THE DATA START

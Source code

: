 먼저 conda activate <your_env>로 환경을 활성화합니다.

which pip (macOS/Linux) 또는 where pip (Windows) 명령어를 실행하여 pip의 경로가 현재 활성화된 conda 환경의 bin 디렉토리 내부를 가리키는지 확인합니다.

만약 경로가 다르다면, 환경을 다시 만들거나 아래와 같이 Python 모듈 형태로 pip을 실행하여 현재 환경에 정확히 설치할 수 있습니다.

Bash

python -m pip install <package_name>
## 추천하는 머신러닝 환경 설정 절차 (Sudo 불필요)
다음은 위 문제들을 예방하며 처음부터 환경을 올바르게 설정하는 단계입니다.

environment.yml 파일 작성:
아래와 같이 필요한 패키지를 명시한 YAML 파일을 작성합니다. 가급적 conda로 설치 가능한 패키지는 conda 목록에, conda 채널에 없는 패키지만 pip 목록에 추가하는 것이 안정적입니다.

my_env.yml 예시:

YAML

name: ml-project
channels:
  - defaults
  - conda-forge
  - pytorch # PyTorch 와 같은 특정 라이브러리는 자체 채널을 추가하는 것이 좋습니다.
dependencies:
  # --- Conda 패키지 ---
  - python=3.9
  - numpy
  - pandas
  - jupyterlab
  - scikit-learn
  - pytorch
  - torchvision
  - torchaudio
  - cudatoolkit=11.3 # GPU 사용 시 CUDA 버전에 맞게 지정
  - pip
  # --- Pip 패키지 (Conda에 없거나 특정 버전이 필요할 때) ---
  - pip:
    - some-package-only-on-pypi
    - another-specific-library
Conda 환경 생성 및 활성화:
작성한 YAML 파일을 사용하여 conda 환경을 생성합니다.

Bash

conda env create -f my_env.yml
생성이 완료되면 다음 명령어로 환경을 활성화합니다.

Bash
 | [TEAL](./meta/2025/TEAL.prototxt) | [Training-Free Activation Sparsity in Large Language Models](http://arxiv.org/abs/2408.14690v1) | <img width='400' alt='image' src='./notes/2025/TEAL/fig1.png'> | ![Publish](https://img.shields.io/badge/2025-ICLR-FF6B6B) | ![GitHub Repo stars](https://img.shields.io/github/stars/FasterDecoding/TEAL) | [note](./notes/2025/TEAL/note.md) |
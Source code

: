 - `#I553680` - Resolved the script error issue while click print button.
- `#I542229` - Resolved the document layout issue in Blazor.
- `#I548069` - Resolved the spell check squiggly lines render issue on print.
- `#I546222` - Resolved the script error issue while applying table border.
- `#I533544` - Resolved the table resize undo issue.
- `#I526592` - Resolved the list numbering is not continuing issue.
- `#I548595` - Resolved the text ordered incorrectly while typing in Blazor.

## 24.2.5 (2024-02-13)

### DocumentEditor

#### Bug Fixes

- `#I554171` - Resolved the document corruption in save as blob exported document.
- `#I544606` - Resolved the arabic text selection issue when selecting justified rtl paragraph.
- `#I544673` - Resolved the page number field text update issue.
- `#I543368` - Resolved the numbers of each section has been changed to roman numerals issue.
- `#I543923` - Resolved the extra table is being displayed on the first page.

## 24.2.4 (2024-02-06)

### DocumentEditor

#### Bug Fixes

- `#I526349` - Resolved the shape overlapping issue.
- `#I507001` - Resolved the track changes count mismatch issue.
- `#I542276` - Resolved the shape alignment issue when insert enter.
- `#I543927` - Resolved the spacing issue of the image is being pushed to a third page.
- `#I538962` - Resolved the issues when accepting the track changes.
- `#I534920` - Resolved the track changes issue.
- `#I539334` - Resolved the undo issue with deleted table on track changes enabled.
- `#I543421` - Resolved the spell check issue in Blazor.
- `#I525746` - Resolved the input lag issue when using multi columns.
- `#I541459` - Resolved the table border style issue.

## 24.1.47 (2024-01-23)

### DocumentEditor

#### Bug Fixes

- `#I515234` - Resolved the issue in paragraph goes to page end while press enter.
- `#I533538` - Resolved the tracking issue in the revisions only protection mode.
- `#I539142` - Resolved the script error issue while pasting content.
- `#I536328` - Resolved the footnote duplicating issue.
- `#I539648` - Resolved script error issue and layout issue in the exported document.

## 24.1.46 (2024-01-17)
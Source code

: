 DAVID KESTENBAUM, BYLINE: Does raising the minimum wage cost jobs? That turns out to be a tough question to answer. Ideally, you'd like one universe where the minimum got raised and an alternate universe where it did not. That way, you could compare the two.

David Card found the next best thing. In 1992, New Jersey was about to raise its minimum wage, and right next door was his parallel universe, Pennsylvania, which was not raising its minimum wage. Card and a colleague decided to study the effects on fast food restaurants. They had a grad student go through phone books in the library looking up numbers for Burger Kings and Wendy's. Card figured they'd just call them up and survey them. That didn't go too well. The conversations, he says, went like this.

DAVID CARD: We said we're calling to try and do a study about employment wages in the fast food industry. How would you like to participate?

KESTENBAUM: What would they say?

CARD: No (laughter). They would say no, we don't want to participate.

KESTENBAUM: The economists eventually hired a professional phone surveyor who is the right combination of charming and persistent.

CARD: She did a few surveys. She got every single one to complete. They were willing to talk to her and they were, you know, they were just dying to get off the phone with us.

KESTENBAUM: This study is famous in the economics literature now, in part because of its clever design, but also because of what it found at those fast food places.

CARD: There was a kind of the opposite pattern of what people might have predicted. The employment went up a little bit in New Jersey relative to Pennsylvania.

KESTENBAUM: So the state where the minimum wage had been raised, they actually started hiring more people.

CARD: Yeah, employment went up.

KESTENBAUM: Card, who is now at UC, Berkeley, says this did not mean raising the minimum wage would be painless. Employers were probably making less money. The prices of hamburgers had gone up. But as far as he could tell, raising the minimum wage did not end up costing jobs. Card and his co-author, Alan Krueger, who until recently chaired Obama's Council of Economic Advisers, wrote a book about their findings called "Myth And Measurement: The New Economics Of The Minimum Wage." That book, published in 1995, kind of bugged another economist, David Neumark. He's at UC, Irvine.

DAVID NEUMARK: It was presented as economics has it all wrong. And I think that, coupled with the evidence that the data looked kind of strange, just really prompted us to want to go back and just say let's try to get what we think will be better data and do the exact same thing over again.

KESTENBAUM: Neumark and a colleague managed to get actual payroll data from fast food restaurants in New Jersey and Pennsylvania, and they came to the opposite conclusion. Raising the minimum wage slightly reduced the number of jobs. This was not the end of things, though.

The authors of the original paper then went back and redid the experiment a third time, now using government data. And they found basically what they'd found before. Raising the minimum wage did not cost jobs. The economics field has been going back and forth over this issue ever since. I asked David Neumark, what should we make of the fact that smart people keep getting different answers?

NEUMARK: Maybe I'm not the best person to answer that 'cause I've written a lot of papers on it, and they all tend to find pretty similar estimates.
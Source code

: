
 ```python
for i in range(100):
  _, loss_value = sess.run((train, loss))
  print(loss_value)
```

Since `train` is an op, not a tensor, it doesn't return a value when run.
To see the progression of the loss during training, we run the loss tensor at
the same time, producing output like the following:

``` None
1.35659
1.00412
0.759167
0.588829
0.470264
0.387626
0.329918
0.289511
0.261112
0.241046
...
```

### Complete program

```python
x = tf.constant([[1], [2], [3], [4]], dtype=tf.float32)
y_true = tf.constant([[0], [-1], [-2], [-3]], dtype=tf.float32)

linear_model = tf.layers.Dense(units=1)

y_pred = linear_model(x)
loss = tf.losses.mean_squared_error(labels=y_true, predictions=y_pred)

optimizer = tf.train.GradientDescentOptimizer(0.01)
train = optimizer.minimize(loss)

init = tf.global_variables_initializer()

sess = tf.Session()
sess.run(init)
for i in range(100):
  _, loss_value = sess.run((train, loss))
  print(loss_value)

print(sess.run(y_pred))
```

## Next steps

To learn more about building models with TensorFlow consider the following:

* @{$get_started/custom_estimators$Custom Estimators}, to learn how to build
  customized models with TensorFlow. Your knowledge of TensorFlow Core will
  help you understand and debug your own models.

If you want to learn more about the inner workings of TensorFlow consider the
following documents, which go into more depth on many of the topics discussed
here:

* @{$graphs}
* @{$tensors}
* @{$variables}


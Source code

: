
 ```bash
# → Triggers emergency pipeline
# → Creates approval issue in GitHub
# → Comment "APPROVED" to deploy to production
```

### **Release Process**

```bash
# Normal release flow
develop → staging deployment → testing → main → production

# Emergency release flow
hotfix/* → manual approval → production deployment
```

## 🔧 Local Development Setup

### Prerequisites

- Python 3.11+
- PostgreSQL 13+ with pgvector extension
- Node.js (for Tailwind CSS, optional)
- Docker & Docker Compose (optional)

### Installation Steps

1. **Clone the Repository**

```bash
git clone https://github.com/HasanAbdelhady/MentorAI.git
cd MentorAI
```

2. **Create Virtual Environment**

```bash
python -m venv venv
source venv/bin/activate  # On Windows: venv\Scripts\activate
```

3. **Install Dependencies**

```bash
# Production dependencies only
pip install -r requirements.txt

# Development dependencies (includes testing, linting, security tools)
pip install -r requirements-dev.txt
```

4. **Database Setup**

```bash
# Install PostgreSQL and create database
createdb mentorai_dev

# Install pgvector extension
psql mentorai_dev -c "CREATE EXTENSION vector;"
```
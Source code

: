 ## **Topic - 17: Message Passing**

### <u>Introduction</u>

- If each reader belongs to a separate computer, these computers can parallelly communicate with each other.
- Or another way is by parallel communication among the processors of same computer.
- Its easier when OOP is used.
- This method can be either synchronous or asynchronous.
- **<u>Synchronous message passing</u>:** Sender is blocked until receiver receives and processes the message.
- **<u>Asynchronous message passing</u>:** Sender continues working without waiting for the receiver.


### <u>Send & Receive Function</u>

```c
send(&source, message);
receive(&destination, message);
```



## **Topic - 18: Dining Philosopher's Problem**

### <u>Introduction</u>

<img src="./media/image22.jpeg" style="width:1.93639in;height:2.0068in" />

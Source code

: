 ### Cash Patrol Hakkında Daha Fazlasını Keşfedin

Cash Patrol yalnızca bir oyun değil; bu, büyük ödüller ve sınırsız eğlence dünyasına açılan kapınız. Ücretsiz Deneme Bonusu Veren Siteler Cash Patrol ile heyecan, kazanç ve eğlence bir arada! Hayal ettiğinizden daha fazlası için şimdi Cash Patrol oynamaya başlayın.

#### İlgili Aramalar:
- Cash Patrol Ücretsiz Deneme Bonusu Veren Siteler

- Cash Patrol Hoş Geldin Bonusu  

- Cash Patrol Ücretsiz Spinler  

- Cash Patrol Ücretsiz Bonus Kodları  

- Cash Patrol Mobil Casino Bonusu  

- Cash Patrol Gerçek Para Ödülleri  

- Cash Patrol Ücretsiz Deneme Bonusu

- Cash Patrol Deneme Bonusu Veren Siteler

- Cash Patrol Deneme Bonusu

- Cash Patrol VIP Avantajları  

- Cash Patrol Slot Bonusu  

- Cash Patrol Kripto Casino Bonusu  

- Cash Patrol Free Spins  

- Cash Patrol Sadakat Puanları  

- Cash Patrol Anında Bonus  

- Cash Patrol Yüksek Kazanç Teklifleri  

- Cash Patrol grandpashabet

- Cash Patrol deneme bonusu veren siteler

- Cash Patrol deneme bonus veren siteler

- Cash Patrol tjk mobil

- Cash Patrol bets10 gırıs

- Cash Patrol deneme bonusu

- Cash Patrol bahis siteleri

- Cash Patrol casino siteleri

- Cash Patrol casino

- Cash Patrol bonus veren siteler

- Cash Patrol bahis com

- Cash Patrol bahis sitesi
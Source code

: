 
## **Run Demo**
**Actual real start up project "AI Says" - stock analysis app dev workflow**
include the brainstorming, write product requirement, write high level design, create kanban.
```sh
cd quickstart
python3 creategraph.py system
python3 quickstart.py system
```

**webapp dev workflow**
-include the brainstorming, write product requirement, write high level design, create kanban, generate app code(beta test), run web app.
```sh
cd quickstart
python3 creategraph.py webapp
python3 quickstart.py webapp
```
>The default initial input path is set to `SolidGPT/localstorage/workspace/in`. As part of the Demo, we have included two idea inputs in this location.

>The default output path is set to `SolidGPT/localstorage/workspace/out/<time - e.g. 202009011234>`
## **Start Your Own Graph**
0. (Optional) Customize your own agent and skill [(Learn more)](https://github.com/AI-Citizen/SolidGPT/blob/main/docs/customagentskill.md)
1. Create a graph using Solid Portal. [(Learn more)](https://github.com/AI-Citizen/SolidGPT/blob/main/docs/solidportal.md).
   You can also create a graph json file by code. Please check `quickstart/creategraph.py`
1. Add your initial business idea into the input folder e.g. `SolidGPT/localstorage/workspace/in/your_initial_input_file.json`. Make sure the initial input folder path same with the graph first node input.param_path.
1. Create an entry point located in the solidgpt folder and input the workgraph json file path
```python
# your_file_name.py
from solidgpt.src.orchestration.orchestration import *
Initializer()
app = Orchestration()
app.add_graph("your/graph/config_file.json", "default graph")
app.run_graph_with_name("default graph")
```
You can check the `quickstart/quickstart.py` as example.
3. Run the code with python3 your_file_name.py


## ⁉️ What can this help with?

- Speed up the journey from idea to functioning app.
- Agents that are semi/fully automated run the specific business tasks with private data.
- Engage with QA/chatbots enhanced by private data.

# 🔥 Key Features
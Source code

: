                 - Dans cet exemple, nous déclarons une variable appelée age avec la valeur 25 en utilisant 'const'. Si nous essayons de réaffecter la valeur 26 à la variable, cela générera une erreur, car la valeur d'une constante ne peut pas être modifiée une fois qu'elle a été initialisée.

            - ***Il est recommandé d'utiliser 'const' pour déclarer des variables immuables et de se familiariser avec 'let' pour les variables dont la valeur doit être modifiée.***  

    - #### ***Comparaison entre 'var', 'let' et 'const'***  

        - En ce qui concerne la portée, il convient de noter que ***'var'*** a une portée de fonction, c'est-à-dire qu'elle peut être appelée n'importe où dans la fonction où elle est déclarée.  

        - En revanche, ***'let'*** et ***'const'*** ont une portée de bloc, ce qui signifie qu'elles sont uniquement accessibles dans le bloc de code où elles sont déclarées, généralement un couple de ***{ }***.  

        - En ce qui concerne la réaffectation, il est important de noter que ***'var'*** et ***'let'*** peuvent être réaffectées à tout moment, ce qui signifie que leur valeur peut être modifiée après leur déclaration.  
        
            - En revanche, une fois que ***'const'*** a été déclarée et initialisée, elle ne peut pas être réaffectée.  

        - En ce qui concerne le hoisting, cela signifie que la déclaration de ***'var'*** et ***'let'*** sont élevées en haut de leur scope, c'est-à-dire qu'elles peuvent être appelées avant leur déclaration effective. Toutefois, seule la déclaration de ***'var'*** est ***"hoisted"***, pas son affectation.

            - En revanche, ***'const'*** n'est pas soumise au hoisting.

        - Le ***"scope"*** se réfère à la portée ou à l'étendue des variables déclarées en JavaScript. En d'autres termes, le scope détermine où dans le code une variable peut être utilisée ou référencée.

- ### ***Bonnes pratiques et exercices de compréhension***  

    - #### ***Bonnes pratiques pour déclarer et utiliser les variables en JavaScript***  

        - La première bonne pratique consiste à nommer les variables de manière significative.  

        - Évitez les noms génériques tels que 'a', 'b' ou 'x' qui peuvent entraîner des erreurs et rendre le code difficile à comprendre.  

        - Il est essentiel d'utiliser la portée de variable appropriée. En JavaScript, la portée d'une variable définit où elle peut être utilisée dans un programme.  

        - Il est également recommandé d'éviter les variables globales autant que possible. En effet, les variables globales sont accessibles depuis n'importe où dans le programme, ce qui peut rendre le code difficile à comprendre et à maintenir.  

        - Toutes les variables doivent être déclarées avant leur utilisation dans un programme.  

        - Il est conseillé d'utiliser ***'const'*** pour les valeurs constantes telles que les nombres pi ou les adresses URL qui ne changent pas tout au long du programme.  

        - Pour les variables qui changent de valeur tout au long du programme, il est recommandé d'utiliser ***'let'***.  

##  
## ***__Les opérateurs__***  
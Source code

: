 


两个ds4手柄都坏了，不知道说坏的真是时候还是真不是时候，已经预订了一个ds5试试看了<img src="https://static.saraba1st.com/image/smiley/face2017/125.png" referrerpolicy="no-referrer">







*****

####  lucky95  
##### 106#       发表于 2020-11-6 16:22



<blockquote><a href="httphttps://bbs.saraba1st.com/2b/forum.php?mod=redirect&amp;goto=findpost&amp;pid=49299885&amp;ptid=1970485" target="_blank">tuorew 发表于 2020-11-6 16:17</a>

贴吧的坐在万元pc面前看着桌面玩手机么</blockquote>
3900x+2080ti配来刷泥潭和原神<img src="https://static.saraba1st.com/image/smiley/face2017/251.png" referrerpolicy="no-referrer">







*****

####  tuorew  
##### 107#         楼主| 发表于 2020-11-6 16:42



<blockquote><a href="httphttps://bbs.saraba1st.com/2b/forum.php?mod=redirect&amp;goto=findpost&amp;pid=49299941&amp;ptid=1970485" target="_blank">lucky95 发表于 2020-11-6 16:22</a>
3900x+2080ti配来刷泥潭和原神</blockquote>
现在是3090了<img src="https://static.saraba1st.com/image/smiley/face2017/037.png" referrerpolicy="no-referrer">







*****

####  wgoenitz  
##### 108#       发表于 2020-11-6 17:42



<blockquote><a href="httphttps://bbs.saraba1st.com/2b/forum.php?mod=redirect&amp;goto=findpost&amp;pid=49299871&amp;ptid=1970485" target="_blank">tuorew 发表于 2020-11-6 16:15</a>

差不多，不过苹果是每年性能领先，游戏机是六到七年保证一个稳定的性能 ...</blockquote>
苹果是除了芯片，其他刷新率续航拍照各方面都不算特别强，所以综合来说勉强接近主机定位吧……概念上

THE DATA END

The response must contain each line above that holds the string "pratiques".

FINISHED EXERCISE =>
- ### ***Bonnes pratiques et exercices de compréhension***  
    - #### ***Bonnes pratiques pour déclarer et utiliser les variables en JavaScript***  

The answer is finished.